[Required work]:
Copy verbatim the material from its first line to the line that holds "all-layer direction-ablation experiment", including that line.
★ ★ ★ ★
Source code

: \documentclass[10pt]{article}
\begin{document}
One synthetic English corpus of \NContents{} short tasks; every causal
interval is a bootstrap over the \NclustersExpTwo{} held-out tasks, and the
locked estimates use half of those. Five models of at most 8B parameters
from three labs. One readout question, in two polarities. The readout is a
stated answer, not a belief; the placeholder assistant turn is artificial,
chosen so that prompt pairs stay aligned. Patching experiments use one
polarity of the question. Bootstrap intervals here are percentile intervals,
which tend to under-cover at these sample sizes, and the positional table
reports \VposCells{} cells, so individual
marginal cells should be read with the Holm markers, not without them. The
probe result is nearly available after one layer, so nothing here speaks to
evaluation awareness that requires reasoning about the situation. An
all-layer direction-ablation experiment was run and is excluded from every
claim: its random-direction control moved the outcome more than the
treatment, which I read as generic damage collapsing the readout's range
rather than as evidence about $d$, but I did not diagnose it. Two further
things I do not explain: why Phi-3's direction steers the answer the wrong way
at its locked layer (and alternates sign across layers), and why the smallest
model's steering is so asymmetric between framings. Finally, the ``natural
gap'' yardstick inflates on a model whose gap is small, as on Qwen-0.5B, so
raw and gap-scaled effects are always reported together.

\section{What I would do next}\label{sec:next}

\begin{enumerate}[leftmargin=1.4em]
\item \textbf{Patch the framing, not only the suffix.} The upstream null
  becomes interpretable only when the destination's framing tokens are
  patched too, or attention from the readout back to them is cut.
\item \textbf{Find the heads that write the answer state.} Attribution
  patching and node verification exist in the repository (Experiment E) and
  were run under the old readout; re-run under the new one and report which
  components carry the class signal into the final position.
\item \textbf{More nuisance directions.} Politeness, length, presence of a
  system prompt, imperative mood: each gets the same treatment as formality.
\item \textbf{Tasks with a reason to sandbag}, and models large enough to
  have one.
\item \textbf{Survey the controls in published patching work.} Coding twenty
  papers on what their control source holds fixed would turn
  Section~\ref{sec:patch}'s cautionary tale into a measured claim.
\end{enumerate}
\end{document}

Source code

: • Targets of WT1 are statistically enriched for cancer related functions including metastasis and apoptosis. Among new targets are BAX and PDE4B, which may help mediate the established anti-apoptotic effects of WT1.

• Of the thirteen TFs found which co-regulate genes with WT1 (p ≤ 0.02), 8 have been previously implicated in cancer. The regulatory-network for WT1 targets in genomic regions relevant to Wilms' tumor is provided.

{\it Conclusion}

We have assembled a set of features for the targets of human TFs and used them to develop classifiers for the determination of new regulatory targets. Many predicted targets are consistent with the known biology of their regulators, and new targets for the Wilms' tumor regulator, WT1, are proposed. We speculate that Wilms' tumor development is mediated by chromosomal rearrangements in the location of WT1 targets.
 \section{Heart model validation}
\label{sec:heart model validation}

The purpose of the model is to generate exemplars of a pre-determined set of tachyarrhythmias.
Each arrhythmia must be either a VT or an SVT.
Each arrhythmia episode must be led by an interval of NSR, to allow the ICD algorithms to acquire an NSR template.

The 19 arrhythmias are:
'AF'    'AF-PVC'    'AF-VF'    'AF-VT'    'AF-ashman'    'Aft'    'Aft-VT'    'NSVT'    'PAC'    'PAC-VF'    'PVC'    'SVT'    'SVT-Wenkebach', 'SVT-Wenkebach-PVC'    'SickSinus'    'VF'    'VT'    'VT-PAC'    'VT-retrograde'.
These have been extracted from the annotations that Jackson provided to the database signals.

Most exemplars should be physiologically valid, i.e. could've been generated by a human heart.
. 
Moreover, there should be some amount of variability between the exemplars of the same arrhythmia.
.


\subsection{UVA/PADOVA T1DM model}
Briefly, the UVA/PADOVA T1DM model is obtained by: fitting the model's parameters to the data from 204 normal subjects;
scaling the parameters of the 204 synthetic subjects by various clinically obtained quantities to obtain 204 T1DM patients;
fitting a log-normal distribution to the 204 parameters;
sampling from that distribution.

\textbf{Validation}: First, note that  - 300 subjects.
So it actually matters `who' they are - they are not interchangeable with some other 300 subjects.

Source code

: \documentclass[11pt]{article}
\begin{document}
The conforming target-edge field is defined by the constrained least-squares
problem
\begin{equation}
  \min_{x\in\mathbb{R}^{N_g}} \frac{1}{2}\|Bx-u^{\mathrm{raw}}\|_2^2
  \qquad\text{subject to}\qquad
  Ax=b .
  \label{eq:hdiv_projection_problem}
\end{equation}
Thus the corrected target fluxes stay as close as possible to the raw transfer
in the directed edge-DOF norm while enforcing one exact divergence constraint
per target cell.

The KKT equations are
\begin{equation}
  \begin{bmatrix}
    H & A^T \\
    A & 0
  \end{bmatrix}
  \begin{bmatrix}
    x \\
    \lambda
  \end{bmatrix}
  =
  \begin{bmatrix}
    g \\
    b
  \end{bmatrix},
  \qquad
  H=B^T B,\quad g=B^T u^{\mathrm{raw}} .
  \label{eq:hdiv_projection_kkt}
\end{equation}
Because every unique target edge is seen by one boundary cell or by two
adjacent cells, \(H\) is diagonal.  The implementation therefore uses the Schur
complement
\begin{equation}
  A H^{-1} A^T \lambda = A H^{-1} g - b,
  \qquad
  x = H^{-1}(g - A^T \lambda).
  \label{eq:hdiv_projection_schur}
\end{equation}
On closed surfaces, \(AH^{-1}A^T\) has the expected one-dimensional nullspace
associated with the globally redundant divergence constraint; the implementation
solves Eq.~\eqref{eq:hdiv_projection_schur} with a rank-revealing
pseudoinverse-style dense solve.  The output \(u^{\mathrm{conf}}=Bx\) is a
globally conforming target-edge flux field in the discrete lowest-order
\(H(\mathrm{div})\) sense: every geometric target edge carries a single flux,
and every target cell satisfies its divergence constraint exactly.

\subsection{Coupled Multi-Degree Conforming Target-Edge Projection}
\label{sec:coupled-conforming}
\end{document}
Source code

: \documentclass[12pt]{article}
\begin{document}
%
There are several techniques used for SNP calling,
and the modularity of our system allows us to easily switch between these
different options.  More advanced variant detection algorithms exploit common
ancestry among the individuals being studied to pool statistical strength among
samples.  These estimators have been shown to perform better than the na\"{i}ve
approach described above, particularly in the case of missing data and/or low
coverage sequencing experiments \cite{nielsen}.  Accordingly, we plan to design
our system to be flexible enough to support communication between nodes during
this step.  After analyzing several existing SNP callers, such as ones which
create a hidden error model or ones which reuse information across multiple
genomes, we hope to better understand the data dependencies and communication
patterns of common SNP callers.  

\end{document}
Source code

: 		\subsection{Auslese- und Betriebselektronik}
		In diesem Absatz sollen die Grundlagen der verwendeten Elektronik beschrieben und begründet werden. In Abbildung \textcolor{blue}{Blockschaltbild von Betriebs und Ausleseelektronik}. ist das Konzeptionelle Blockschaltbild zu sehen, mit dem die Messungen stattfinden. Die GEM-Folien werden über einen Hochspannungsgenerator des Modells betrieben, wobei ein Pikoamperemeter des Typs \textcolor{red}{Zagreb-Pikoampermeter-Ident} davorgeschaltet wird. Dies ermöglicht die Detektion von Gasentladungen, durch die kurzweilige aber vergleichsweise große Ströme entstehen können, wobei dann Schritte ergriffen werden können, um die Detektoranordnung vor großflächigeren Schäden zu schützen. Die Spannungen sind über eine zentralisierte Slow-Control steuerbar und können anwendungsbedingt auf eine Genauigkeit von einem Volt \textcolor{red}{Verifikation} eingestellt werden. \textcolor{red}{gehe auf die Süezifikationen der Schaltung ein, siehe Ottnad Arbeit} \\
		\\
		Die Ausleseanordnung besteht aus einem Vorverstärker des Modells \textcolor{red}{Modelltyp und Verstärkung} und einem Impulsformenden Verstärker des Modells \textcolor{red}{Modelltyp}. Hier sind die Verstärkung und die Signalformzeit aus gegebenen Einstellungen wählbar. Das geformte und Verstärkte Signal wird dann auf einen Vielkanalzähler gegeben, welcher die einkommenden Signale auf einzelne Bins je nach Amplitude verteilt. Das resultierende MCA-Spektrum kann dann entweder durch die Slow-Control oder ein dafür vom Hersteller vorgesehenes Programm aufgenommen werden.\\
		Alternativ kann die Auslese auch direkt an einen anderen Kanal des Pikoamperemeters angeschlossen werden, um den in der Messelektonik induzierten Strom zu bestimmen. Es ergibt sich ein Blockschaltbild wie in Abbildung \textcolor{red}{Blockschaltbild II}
★ ★ ★ ★
[Output for this exercise]:
Source code

: \documentclass[10pt]{article}
\begin{document}
One synthetic English corpus of \NContents{} short tasks; every causal
interval is a bootstrap over the \NclustersExpTwo{} held-out tasks, and the
locked estimates use half of those. Five models of at most 8B parameters
from three labs. One readout question, in two polarities. The readout is a
stated answer, not a belief; the placeholder assistant turn is artificial,
chosen so that prompt pairs stay aligned. Patching experiments use one
polarity of the question. Bootstrap intervals here are percentile intervals,
which tend to under-cover at these sample sizes, and the positional table
reports \VposCells{} cells, so individual
marginal cells should be read with the Holm markers, not without them. The
probe result is nearly available after one layer, so nothing here speaks to
evaluation awareness that requires reasoning about the situation. An
all-layer direction-ablation experiment was run and is excluded from every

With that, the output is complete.